King's College London, 3rd - 6th July 2010

The State of Non-Traditional Authorship Attribution Studies – 2010: Some Problems and Solutions

Rudman, Joseph
Carnegie Mellon University, USA

In 1997, at the ACH-ALLC'97 conference at Queen's University, there was a session presented by R. Harald Baayen, David I. Holmes, Joe Rudman, and Fiona J. Tweedie, "The State of Authorship Attribution Studies: (1) The History and the Scope; (2) The Problems – Towards Credibility and Validity." Thirteen years have passed and well over 600 studies and papers dealing with non-traditional authorship attribution have been promulgated since that session.

This paper looks back at that session, a subsequent article published by Rudman in Computers and the Humanities, "The State of Authorship Attribution Studies: Some Problems and Solutions," and the more than 600 new publications. There are still major problems in the “science” on non-traditional authorship attribution. This paper goes on to assess the present state of the field – its successes, failures, and prospects.


It has been an exciting thirteen years with many advances.
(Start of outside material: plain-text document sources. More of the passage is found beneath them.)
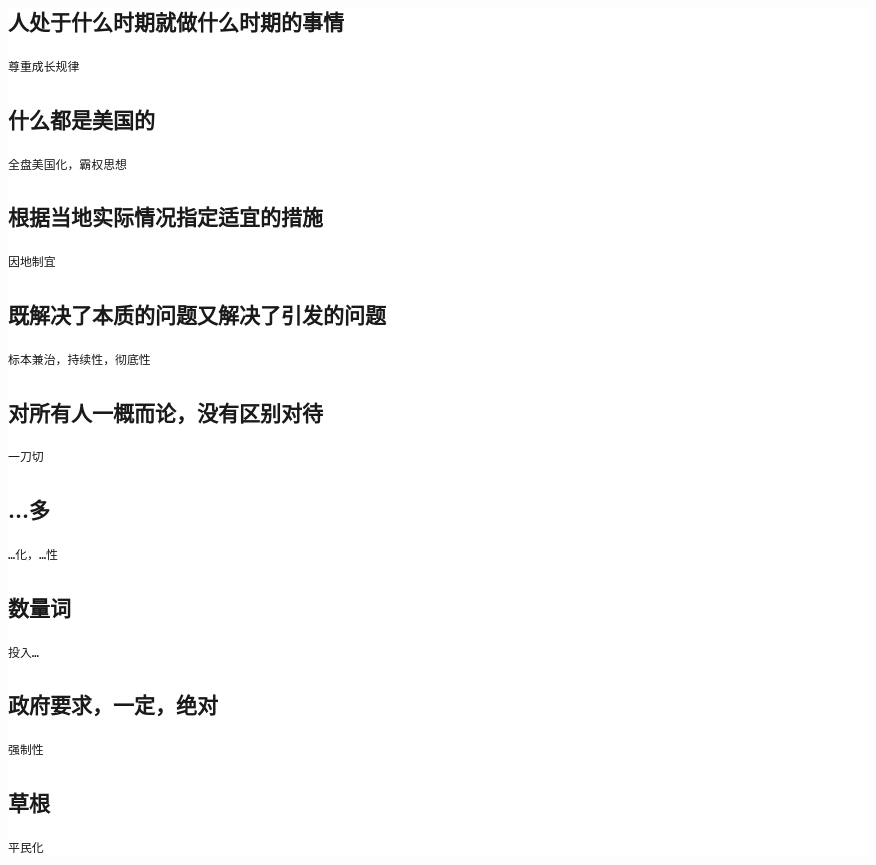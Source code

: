 ## 人处于什么时期就做什么时期的事情

```
尊重成长规律
```

## 什么都是美国的

```
全盘美国化，霸权思想
```

## 根据当地实际情况指定适宜的措施

```
因地制宜
```

## 既解决了本质的问题又解决了引发的问题

```
标本兼治，持续性，彻底性
```

## 对所有人一概而论，没有区别对待

```
一刀切
```

## …多

```
…化，…性
```

## 数量词

```
投入…
```

## 政府要求，一定，绝对

```
强制性
```

## 草根

```
平民化
```
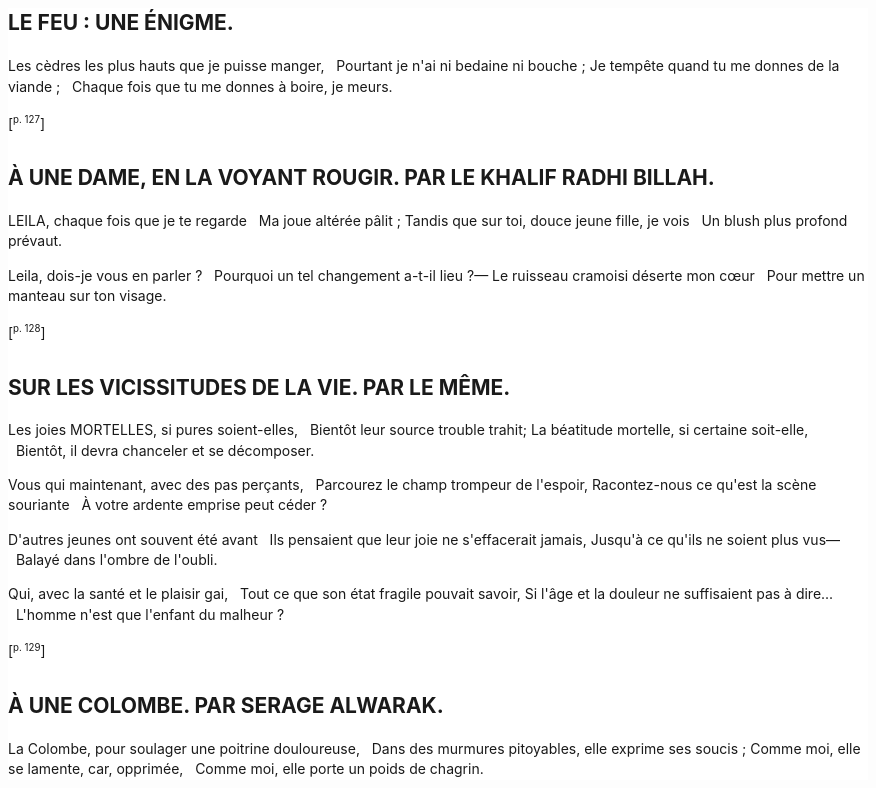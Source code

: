 ## LE FEU : UNE ÉNIGME.

Les cèdres les plus hauts que je puisse manger,
&nbsp;&nbsp;Pourtant je n'ai ni bedaine ni bouche ;
Je tempête quand tu me donnes de la viande ;
&nbsp;&nbsp;Chaque fois que tu me donnes à boire, je meurs.

<span id="p127">[<sup><small>p. 127</small></sup>]</span>

## À UNE DAME, EN LA VOYANT ROUGIR. PAR LE KHALIF RADHI BILLAH.

LEILA, chaque fois que je te regarde
&nbsp;&nbsp;Ma joue altérée pâlit ;
Tandis que sur toi, douce jeune fille, je vois
&nbsp;&nbsp;Un blush plus profond prévaut.

Leila, dois-je vous en parler ?
&nbsp;&nbsp;Pourquoi un tel changement a-t-il lieu ?—
Le ruisseau cramoisi déserte mon cœur
&nbsp;&nbsp;Pour mettre un manteau sur ton visage.

<span id="p128">[<sup><small>p. 128</small></sup>]</span>

## SUR LES VICISSITUDES DE LA VIE. PAR LE MÊME.

Les joies MORTELLES, si pures soient-elles,
&nbsp;&nbsp;Bientôt leur source trouble trahit;
La béatitude mortelle, si certaine soit-elle,
&nbsp;&nbsp;Bientôt, il devra chanceler et se décomposer.

Vous qui maintenant, avec des pas perçants,
&nbsp;&nbsp;Parcourez le champ trompeur de l'espoir,
Racontez-nous ce qu'est la scène souriante
&nbsp;&nbsp;À votre ardente emprise peut céder ?

D'autres jeunes ont souvent été avant
&nbsp;&nbsp;Ils pensaient que leur joie ne s'effacerait jamais,
Jusqu'à ce qu'ils ne soient plus vus—
&nbsp;&nbsp;Balayé dans l'ombre de l'oubli.

Qui, avec la santé et le plaisir gai,
&nbsp;&nbsp;Tout ce que son état fragile pouvait savoir,
Si l'âge et la douleur ne suffisaient pas à dire...
&nbsp;&nbsp;L'homme n'est que l'enfant du malheur ?

<span id="p129">[<sup><small>p. 129</small></sup>]</span>

## À UNE COLOMBE. PAR SERAGE ALWARAK.

La Colombe, pour soulager une poitrine douloureuse,
&nbsp;&nbsp;Dans des murmures pitoyables, elle exprime ses soucis ;
Comme moi, elle se lamente, car, opprimée,
&nbsp;&nbsp;Comme moi, elle porte un poids de chagrin.


[^21]: 134:\* _i.e._—Le Loup.
[^22]: 142:\* Nedham, en arabe, signifie un collier de perles.
[^23]: 146:\* Un ange méchant, qui est autorisé à tenter l'humanité en leur enseignant la magie : voir la légende le concernant dans le Coran de Sale.
[^24]: 146:† Le poète fait ici allusion aux châtiments dénoncés dans le Coran contre ceux qui adorent une pluralité de dieux : « leur couche sera dans l’enfer, et sur eux seront des couvertures de feu. » Sur. 2.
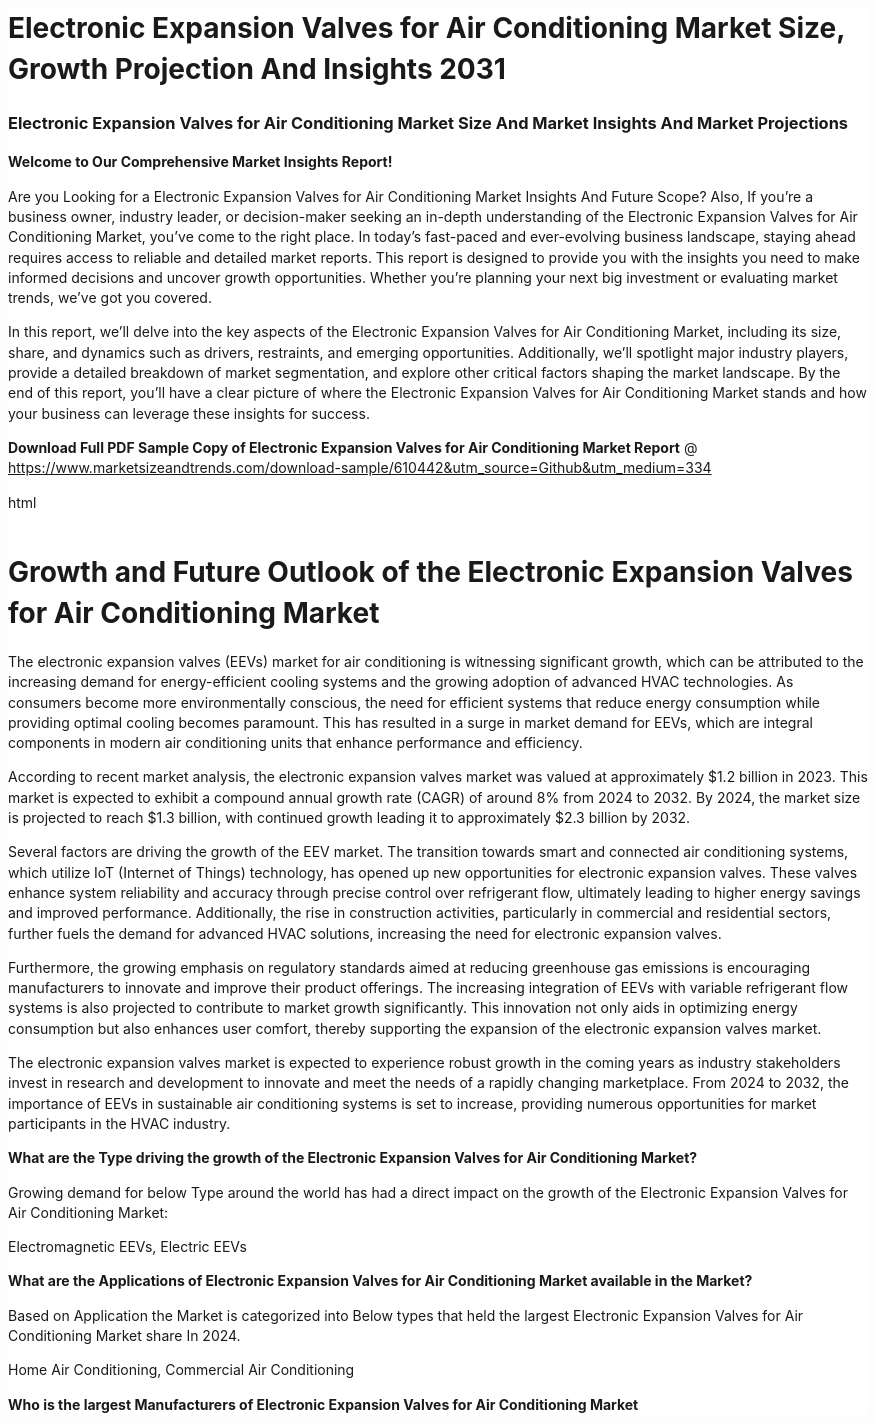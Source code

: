 <h1>Electronic Expansion Valves for Air Conditioning Market Size, Growth Projection And Insights 2031</h1><div class="" data-test-id=""><h3><span class="">Electronic Expansion Valves for Air Conditioning Market Size And Market Insights And Market Projections</span></h3></div><div class="" data-test-id=""><p><strong>Welcome to Our Comprehensive Market Insights Report!</strong></p><p>Are you Looking for a Electronic Expansion Valves for Air Conditioning Market Insights And Future Scope? Also, If you&rsquo;re a business owner, industry leader, or decision-maker seeking an in-depth understanding of the Electronic Expansion Valves for Air Conditioning Market, you&rsquo;ve come to the right place. In today&rsquo;s fast-paced and ever-evolving business landscape, staying ahead requires access to reliable and detailed market reports. This report is designed to provide you with the insights you need to make informed decisions and uncover growth opportunities. Whether you&rsquo;re planning your next big investment or evaluating market trends, we&rsquo;ve got you covered.</p><p>In this report, we&rsquo;ll delve into the key aspects of the Electronic Expansion Valves for Air Conditioning Market, including its size, share, and dynamics such as drivers, restraints, and emerging opportunities. Additionally, we&rsquo;ll spotlight major industry players, provide a detailed breakdown of market segmentation, and explore other critical factors shaping the market landscape. By the end of this report, you&rsquo;ll have a clear picture of where the Electronic Expansion Valves for Air Conditioning Market stands and how your business can leverage these insights for success.</p><p><strong>Download Full PDF Sample Copy of Electronic Expansion Valves for Air Conditioning Market Report</strong> @ <a href="https://www.marketsizeandtrends.com/download-sample/610442&utm_source=Github&utm_medium=334" target="_blank">https://www.marketsizeandtrends.com/download-sample/610442&utm_source=Github&utm_medium=334</a></p></div><div class="" data-test-id=""><p><span class="">html<html><head> <title>Electronic Expansion Valves for Air Conditioning Market Growth and Outlook</title></head><body> <h1>Growth and Future Outlook of the Electronic Expansion Valves for Air Conditioning Market</h1> <p>The electronic expansion valves (EEVs) market for air conditioning is witnessing significant growth, which can be attributed to the increasing demand for energy-efficient cooling systems and the growing adoption of advanced HVAC technologies. As consumers become more environmentally conscious, the need for efficient systems that reduce energy consumption while providing optimal cooling becomes paramount. This has resulted in a surge in market demand for EEVs, which are integral components in modern air conditioning units that enhance performance and efficiency.</p> <p>According to recent market analysis, the electronic expansion valves market was valued at approximately $1.2 billion in 2023. This market is expected to exhibit a compound annual growth rate (CAGR) of around 8% from 2024 to 2032. By 2024, the market size is projected to reach $1.3 billion, with continued growth leading it to approximately $2.3 billion by 2032.</p> <p><strong></strong></p> <p>Several factors are driving the growth of the EEV market. The transition towards smart and connected air conditioning systems, which utilize IoT (Internet of Things) technology, has opened up new opportunities for electronic expansion valves. These valves enhance system reliability and accuracy through precise control over refrigerant flow, ultimately leading to higher energy savings and improved performance. Additionally, the rise in construction activities, particularly in commercial and residential sectors, further fuels the demand for advanced HVAC solutions, increasing the need for electronic expansion valves.</p> <p>Furthermore, the growing emphasis on regulatory standards aimed at reducing greenhouse gas emissions is encouraging manufacturers to innovate and improve their product offerings. The increasing integration of EEVs with variable refrigerant flow systems is also projected to contribute to market growth significantly. This innovation not only aids in optimizing energy consumption but also enhances user comfort, thereby supporting the expansion of the electronic expansion valves market.</p> <p>The electronic expansion valves market is expected to experience robust growth in the coming years as industry stakeholders invest in research and development to innovate and meet the needs of a rapidly changing marketplace. From 2024 to 2032, the importance of EEVs in sustainable air conditioning systems is set to increase, providing numerous opportunities for market participants in the HVAC industry.</p></body></html></span></p><p><strong><span class="">What are the&nbsp;Type driving the growth of the Electronic Expansion Valves for Air Conditioning Market?</span></strong></p></div><div class="" data-test-id=""><p><span class="">Growing demand for below Type around the world has had a direct impact on the growth of the Electronic Expansion Valves for Air Conditioning Market:</span></p></div><div class="" data-test-id=""><p>Electromagnetic EEVs, Electric EEVs</p><p><span class=""><strong>What are the&nbsp;Applications&nbsp;of Electronic Expansion Valves for Air Conditioning Market available in the Market?</strong></span></p></div><div class="" data-test-id=""><p><span class="">Based on Application the Market is categorized into Below types that held the largest Electronic Expansion Valves for Air Conditioning Market share In 2024.</span></p></div><div class="" data-test-id=""><p><span class="">Home Air Conditioning, Commercial Air Conditioning</span></p><p><span class=""><strong>Who is the largest Manufacturers of Electronic Expansion Valves for Air Conditioning Market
Each of the following (not a complete list) will be discussed:

  1. Arguably, the most significant development in the field is the large contingent of computer scientists that have brought their perspectives to the table – led by Shlomo Argamon, Moshe Kopple, and a host of others.
  2. The Dimacs Working Group on Developing Community.
  3. Sir Brian Vickers' London Authorship Forum.
  4. John Burrows' Busa Award.
  5. Forensic Linguistics.
  6. Successful studies such as Foster's Primary Colors work.
  7. The continuing advances of practitioners such as John Burrows, David Hoover, Matthew Jockers, David Holmes, and others.
  8. John Nerbonne's reissue of Mosteller and Wallace's Applied Bayesian and Classical Inference: The Case of "The Federalist Papers."
  9. Patrick Juola's "Ad Hoc Authorship Attribution Competition." and his NSF funded JGAAP project.
  10. The PAN Workshops. Uncovering Plagiarism, Authorship, and Social Software Misuse.


Contrary to what many practitioners of the non-traditional proclaim, there is not wide-spread acceptance of the field.

There have been many high profile problems with the concomitant negative publicity, e.g.:

  1. Foster's misattribution of A Funerall Elegie
  2. Foster's misattribution of the Jon Benét ransom note
  3. Burrows' attribution then de-attribution of “A Vision”
  4. The continuing bashing of Morton's CUSUM

Burrows' shift is something that every good scientist should do – search for errors or improvements in their experimental methodology and self correct.

Failures and Shortcomings

After thirteen years of increasing activity, there is still no consensus as to correct methodology or technique. Most authorship studies are still governed by expediency, e.g.:

  • The texts are not the correct ones but they were available
  • The controls are not complete but it would have taken too long to obtain the correct ones

The “umbrella” problem remains – most non-traditional authorship practitioners do not understand what constitutes a valid study.

Problems in the following areas will be explicated and solutions proposed:

  • Knowledge of the Field (i.e. the Bibliography) – The fact that there have been so many authorship studies is good -- the fact that they have been published in over 90 different journals makes a complete literature search time consuming and difficult which is not good. To make things even more difficult, add to this the more than 14 books, 22 chapters in books, the 80 conference papers, the 10 reports, 22 dissertations, 9 newspaper articles, the 10 on-line self published papers, 4 encyclopedia entries.
  • Reproducibility – verification
  • The Experimental Plan
  • The Primary Data – This is a major problem that is almost universally side-stepped.
  • Style markers – Function words, n-grams, etc.
  • Cross Validation – necessary but not sufficient
  • The Control Groups – Genre, gender, time frame, etc.
  • The Statistics – A range of techniques will be discussed – e.g. Neural Nets, SVM's, Sequence Kernals, Nave Bayes
  • The Presentation – visualization


In conclusion, there is a discussion of our role as gatekeepers:

  • Rudman's caution that attribution studies on the Historia Augusta are an exercise in futility.
  • Hoover and Argamon's modification and clarification of Burrows' Delta.
  • Rudman's “Ripost” of Burrows' “History of Ophelia.”
  • Should we oppose patents such as Chaski's?
  • The Daubert triangle.